It can be easy to put defined lines around certain topics and categorise them in isolation, but more and more we are seeing the inclusion of environmental, social and governance (ESG) and corporate social responsibility (CSR) criteria across key financial regulations.

In particular, the Non-Financial Reporting Directive (NFRD) in conjunction with the Corporate Sustainability Reporting Directive (CSRD) and the Sustainable Finance Disclosure Regulation (SFDR) have evolved the French and European regulations further, requiring extra-financial reporting obligations. For example, it is mandatory for financial companies to communicate extra-financial information on each of their activities and financial institutions must include disclosures on how funds take into consideration the environmental objectives.

France has been instrumental in the setting up of an EU Sustainable Finance framework on top of the French regulatory regime providing certain substantial obligations, some of them pre-dating the EU framework. But with the increased presence of ESG and focus of governments in tackling climate change, what comes next?

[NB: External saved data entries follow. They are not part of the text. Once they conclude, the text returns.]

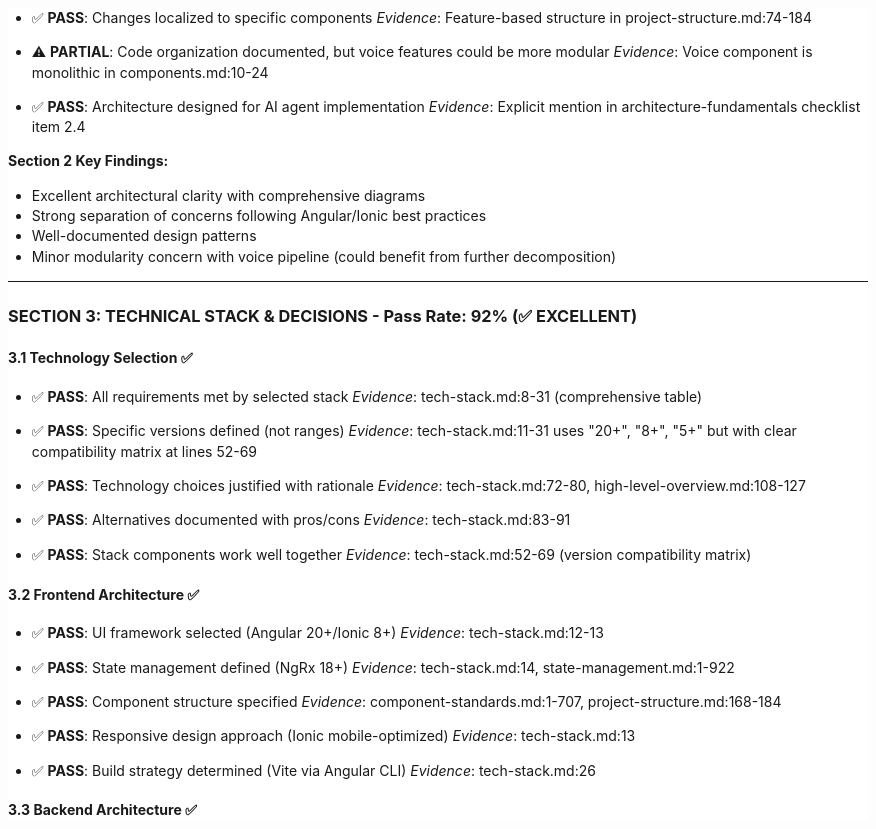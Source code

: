 - ✅ **PASS**: Changes localized to specific components
  *Evidence*: Feature-based structure in project-structure.md:74-184

- ⚠️ **PARTIAL**: Code organization documented, but voice features could be more modular
  *Evidence*: Voice component is monolithic in components.md:10-24

- ✅ **PASS**: Architecture designed for AI agent implementation
  *Evidence*: Explicit mention in architecture-fundamentals checklist item 2.4

**Section 2 Key Findings:**

- Excellent architectural clarity with comprehensive diagrams
- Strong separation of concerns following Angular/Ionic best practices
- Well-documented design patterns
- Minor modularity concern with voice pipeline (could benefit from further decomposition)

---

### **SECTION 3: TECHNICAL STACK & DECISIONS** - Pass Rate: **92%** (✅ EXCELLENT)

#### 3.1 Technology Selection ✅

- ✅ **PASS**: All requirements met by selected stack
  *Evidence*: tech-stack.md:8-31 (comprehensive table)

- ✅ **PASS**: Specific versions defined (not ranges)
  *Evidence*: tech-stack.md:11-31 uses "20+", "8+", "5+" but with clear compatibility matrix at lines 52-69

- ✅ **PASS**: Technology choices justified with rationale
  *Evidence*: tech-stack.md:72-80, high-level-overview.md:108-127

- ✅ **PASS**: Alternatives documented with pros/cons
  *Evidence*: tech-stack.md:83-91

- ✅ **PASS**: Stack components work well together
  *Evidence*: tech-stack.md:52-69 (version compatibility matrix)

#### 3.2 Frontend Architecture ✅

- ✅ **PASS**: UI framework selected (Angular 20+/Ionic 8+)
  *Evidence*: tech-stack.md:12-13

- ✅ **PASS**: State management defined (NgRx 18+)
  *Evidence*: tech-stack.md:14, state-management.md:1-922

- ✅ **PASS**: Component structure specified
  *Evidence*: component-standards.md:1-707, project-structure.md:168-184

- ✅ **PASS**: Responsive design approach (Ionic mobile-optimized)
  *Evidence*: tech-stack.md:13

- ✅ **PASS**: Build strategy determined (Vite via Angular CLI)
  *Evidence*: tech-stack.md:26

#### 3.3 Backend Architecture ✅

To fully embed these ESG and CSR principles, the French ESG regulatory framework requires various organisational and implementing actions.

  • Clarify relevant processes and procedures of the bank or the firm (and its group), by defining an investment policy and strategy, including providing a list of sustainable products and percentage of total assets.
  • From a governance perspective, internal resources need to be dedicated to ESG and sustainable matters, including financial, technical and human resources expertise. Staff trainingis critical to achieve such a purpose, through risks, internal control and HR coordination.
  • ESG factors need to be included in the remuneration policies, not only for material risk takers within the meaning of CRD V Regulation but also more generally, to incentivise employees to adhere to and implement such principles in their daily conduct.
  • Banks and firms subject to the ESG and Sustainable Finance Framework need to define and implement an engagement strategy which includes voting policy and implementation record so as to ensure concrete implementation of commitments taken and monitoring of "greening" portfolio actions.
  • An improvement plan needs to be implemented which includes a continuous improvement plan and strategy, as well as the identification of opportunities for improvement through priority means such as recruitment, change of methodology, and adjustment of the strategy.

The implementation of the ESG strategy therefore has an impact on all banks and firms' activities and requires a priority plan of action. Risks and internal control functions generally coordinate such implementation where strategy is defined by the managers and both strategy and implementation are being supervised at the board of directors' level. The suitability requirements arising from MiFID II provisions as implemented into the French monetary and financial code and the AMF General Regulations are also critical components for such purpose.

Other important changes are expected in the forthcoming months including the setting up of a regulatory capital framework integrating ESG factors, the inclusion of these aspects in the outsourcing framework, details on impacts on resolution and prevention plan, as well as business continuity plans. Given the current moves to incorporate ESG and CSR within financial regulations, it's become more apparent that this cannot be looked at in isolation.